- PROVIDED DATA
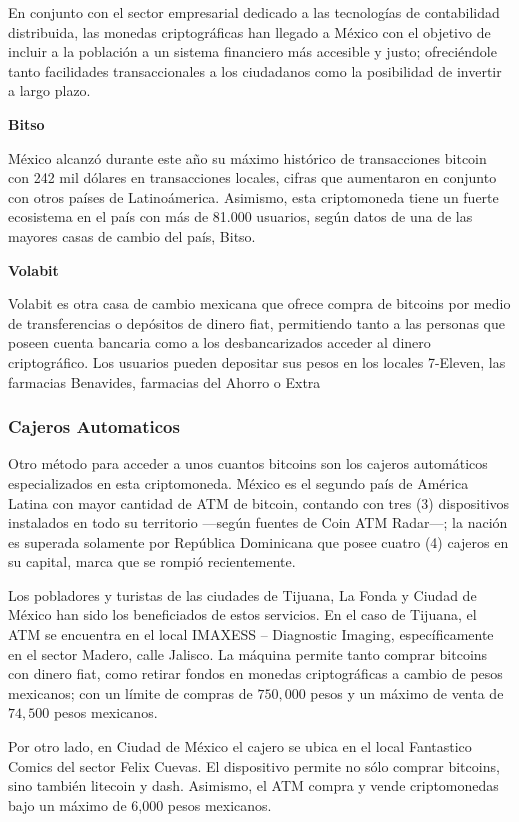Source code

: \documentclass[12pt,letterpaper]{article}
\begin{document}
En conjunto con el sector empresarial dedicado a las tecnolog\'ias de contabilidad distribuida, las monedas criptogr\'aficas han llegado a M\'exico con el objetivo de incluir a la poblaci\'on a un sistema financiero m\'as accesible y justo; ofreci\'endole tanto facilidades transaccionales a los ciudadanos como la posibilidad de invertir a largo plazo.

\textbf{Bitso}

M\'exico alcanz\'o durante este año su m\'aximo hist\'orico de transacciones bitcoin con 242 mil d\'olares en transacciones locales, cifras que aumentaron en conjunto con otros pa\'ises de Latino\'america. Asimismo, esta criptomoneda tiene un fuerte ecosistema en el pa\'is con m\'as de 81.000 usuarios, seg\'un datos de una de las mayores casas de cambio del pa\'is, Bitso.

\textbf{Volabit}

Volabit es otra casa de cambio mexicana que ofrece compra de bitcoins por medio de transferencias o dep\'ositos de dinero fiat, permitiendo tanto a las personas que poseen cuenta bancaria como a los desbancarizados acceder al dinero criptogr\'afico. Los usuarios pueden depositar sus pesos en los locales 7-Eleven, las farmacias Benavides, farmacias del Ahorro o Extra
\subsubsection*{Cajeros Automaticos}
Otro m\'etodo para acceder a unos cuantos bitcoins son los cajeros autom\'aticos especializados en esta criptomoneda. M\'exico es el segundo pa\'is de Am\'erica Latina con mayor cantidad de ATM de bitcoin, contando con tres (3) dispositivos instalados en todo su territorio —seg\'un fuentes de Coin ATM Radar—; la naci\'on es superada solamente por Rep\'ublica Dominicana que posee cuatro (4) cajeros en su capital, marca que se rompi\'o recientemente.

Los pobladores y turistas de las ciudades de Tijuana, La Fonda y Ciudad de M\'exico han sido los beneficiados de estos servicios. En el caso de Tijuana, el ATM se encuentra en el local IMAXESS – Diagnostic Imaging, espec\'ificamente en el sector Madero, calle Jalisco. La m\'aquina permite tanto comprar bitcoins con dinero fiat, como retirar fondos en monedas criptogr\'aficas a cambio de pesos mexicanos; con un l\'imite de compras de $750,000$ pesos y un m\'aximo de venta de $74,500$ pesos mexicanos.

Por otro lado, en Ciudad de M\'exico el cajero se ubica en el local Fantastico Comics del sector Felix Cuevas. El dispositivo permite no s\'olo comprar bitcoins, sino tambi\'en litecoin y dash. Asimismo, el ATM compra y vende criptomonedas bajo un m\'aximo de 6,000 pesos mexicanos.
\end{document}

* * *

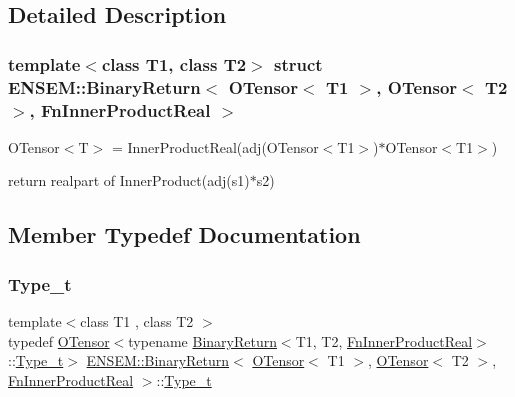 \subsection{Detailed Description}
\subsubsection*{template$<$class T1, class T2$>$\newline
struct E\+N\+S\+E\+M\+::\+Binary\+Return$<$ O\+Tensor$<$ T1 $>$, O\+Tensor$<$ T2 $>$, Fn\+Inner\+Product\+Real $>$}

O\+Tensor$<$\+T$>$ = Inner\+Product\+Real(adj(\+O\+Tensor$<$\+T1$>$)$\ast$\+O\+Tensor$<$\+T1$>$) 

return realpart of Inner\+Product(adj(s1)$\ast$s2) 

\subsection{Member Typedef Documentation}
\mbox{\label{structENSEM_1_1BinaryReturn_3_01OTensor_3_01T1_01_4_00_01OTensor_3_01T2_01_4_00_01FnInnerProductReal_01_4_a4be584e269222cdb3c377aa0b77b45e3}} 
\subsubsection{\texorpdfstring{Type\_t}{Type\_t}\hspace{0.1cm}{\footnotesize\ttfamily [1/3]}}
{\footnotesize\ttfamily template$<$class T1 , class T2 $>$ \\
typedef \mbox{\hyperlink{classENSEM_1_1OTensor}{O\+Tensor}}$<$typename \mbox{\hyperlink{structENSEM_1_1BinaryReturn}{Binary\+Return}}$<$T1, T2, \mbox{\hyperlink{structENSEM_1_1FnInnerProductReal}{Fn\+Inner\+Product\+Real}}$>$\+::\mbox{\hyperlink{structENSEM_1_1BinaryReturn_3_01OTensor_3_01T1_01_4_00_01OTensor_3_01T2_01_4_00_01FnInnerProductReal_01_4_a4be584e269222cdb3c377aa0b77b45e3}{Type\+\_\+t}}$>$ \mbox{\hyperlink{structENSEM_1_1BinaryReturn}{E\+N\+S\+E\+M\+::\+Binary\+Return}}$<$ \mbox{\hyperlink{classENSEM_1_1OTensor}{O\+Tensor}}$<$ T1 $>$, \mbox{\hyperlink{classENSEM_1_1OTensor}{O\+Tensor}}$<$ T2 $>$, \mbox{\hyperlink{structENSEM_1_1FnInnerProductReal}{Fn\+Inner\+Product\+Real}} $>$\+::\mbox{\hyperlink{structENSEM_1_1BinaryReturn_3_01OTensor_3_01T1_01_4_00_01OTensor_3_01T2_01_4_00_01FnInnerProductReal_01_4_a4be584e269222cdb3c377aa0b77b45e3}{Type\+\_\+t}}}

==

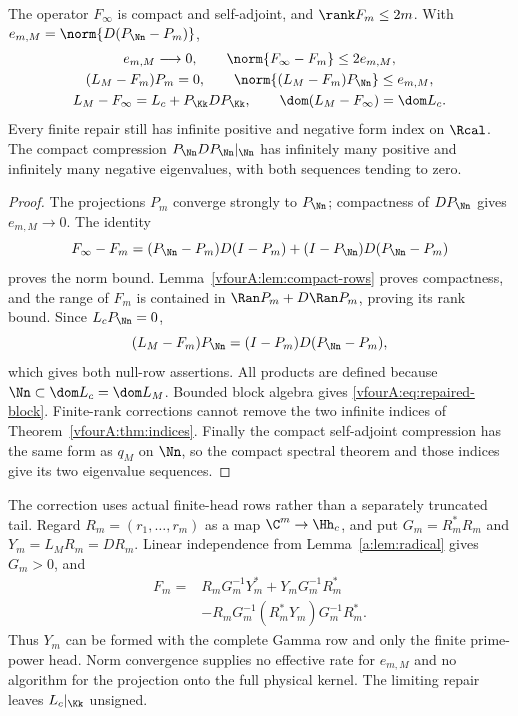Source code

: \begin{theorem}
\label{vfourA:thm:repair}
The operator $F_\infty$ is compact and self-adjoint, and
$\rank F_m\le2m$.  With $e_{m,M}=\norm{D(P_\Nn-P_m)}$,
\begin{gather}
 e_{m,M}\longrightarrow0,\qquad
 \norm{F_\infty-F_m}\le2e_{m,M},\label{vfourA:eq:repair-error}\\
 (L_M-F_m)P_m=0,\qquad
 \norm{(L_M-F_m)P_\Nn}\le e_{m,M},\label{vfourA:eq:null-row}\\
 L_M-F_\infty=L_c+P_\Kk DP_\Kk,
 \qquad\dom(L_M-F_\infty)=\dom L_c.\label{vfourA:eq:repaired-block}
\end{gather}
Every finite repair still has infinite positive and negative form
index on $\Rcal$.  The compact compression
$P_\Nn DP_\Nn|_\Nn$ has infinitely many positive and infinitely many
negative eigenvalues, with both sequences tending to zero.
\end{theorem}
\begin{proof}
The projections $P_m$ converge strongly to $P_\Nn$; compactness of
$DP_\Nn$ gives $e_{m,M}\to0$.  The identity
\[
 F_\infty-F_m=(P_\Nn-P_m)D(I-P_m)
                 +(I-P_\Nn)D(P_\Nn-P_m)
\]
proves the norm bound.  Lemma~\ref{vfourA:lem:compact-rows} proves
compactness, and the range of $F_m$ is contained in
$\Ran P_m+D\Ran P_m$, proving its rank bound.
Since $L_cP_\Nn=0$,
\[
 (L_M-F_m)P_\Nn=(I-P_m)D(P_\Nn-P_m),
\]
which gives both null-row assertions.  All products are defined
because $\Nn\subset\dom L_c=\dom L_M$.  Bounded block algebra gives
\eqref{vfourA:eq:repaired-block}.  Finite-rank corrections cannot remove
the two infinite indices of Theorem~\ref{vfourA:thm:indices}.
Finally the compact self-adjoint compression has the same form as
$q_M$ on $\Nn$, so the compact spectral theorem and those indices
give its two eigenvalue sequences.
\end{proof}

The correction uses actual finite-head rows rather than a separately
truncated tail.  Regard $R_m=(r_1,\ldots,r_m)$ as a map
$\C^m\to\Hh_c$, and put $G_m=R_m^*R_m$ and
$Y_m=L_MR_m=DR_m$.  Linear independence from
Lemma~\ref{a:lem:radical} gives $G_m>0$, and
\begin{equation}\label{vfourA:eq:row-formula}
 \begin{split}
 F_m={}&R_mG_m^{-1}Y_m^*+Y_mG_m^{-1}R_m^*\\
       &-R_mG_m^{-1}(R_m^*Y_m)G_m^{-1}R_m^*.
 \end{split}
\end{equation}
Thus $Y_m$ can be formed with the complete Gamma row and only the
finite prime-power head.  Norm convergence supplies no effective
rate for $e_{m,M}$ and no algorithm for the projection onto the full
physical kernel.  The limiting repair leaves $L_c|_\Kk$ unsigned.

- TASK INSTRUCTIONS
Look back at the entries above and repeat, unchanged, every line from the line holding "negative eigenvalues, with" through the line holding "compactness, and the".

- PROBLEM SOLUTION
negative eigenvalues, with both sequences tending to zero.
\end{theorem}
\begin{proof}
The projections $P_m$ converge strongly to $P_\Nn$; compactness of
$DP_\Nn$ gives $e_{m,M}\to0$.  The identity
\[
 F_\infty-F_m=(P_\Nn-P_m)D(I-P_m)
                 +(I-P_\Nn)D(P_\Nn-P_m)
\]
proves the norm bound.  Lemma~\ref{vfourA:lem:compact-rows} proves
compactness, and the range of $F_m$ is contained in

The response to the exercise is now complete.